Hinzu kommt das Anzetteln der Skripal-Affäre durch das Vereinigte
Königreich und der Nawalny-Affäre durch die Europäische Union mit dem Ziel,
Rußland und vor allem Putin persönlich pausenlos zu verleumden.
Die ganze Welt hat diese Doppelzüngigkeit angelsächsischen Ursprungs
beobachtet, erlebt und durchlebt. Das hat weltweit ein echtes Bewußtsein und
eine Sensibilisierung hervorgerufen, was tendenziell Verachtung, Ablehnung und
Verzweiflung hervorruft.
Putin hat seit seinem Machtantritt 22 Jahre lang die Lügen und
Doppelzüngigkeit des Westens miterlebt. Jetzt ist das Maß voll und das
Vertrauen völlig zerstört, denn Angela Merkel und François Hollande haben vor
der ganzen Welt zugegeben, daß die Minsker Vereinbarungen nicht getroffen
wurden, um sie einzuhalten, sondern um Zeit zu gewinnen und die Ukraine auf
einen Krieg gegen Rußland vorzubereiten.
Kann man angesichts der Lügen des Westens das Vertrauen wiederherstellen?

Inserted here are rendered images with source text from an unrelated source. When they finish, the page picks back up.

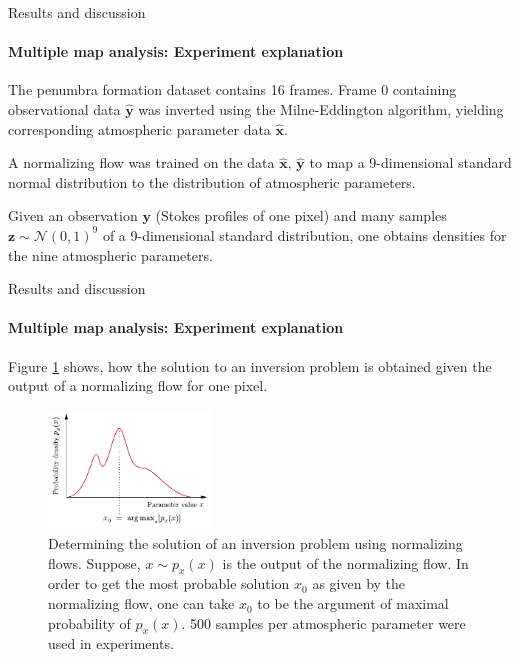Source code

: \documentclass{beamer}
\newcommand\matr[1]{\ensuremath{\boldsymbol{\mathbf{#1}}}}
\newcommand\vect[1]{\ensuremath{\bm{#1}}}
\begin{document}
\begin{frame}[allowframebreaks]{Results and discussion}
\framesubtitle{Multiple map analysis: Experiment explanation} %
The penumbra formation dataset contains 16 frames. Frame 0 containing observational data $\hat{\matr{y}}$ was inverted using the Milne-Eddington algorithm, yielding corresponding atmospheric parameter data $\hat{\matr{x}}$.

A normalizing flow was trained on the data $\hat{\matr{x}}, \,\hat{\matr{y}}$ to map a 9-dimensional standard normal distribution to the distribution of atmospheric parameters.

Given an observation $\vect{y}$ (Stokes profiles of one pixel) and many samples $\vect{z} \sim \mathcal{N}(0,1)^9$ of a 9-dimensional standard distribution, one obtains densities for the nine atmospheric parameters.
\end{frame}


\begin{frame}[allowframebreaks]{Results and discussion}
\framesubtitle{Multiple map analysis: Experiment explanation} %
Figure \cref{fig:argmax} shows, how the solution to an inversion problem is obtained given the output of a normalizing flow for one pixel.

\begin{figure}[h!]
	\centering
	\includegraphics[width=4.3cm]{figures/thesis/argmax.pdf}
	\caption{Determining the solution of an inversion problem using normalizing flows. Suppose, $x \sim p_x(x)$ is the output of the normalizing flow. In order to get the most probable solution $x_0$ as given by the normalizing flow, one can take $x_0$ to be the argument of maximal probability of $p_x(x)$. 500 samples per atmospheric parameter were used in experiments.}
	\label{fig:argmax}
\end{figure}
\end{frame}
\end{document}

Meine Antwort lautet: Nein.
Warum? Weil der Aufbau von Vertrauen nur möglich ist, wenn das
neokonservative und globalistische Establishments der USA und Europas aus der
politischen Landschaft verschwindet. Solange das nicht erreicht und
verwirklicht ist, wird die Wiederherstellung des Vertrauens unmöglich bleiben,
weil sonst das „Projekt für ein neues Jahrhundert amerikanischer Hegemonie“,
das mit allen Mitteln durchgesetzt werden soll, für die Regierungen der USA
und der EU die Regel bleiben wird.
Bisher ist der Sturz der globalistischen Neokonservativen, die mit den
Finanzmächten verbunden sind, die in Amerika bei Präsidentschafts- und
Kongreßwahlen Gott spielen, noch undenkbar, angesichts der beträchtlichen
Summen, die in die Eroberung und den Erhalt ihrer Macht fließen. Deshalb muß
Putins Rußland alles tun, damit dieser Traum platzt, indem es den westlichen
Adler schwächt und ihm die Flügel stutzt.
Gestern hat Rußland den Kalten Krieg durch einen wirtschaftlichen und
sozialen Zusammenbruch verloren – heute wird es auf den wirtschaftlichen und
sozialen Zusammenbruch des globalen Westens hinarbeiten, indem es mit seinen
zahlreichen und mächtigen Verbündeten und Partnern die Energiewaffe einsetzt
und das Monopol des Dollars zerbricht.
Was die Ukraine betrifft, so wird Rußland erst dann verhandeln, wenn die
Zeit reif ist, aus einer Position der Stärke heraus und zu seinen eigenen
Bedingungen. Aber es muß sich Zeit lassen, denn die Zeit arbeitet jetzt für
Rußland, weil es den Westen in wirtschaftliche und soziale Probleme stürzt.
Kurzfristig ist also nichts zu erwarten, im besten Falle im Frühsommer
2023, wahrscheinlicher erst 2024; mindestens ein weiterer Winter, um die
Schwächung der westlichen Volkswirtschaften und die territoriale Eroberung der
Ukraine zu erreichen, wäre für mich keine Überraschung.
Ich danke Ihnen für Ihre Aufmerksamkeit.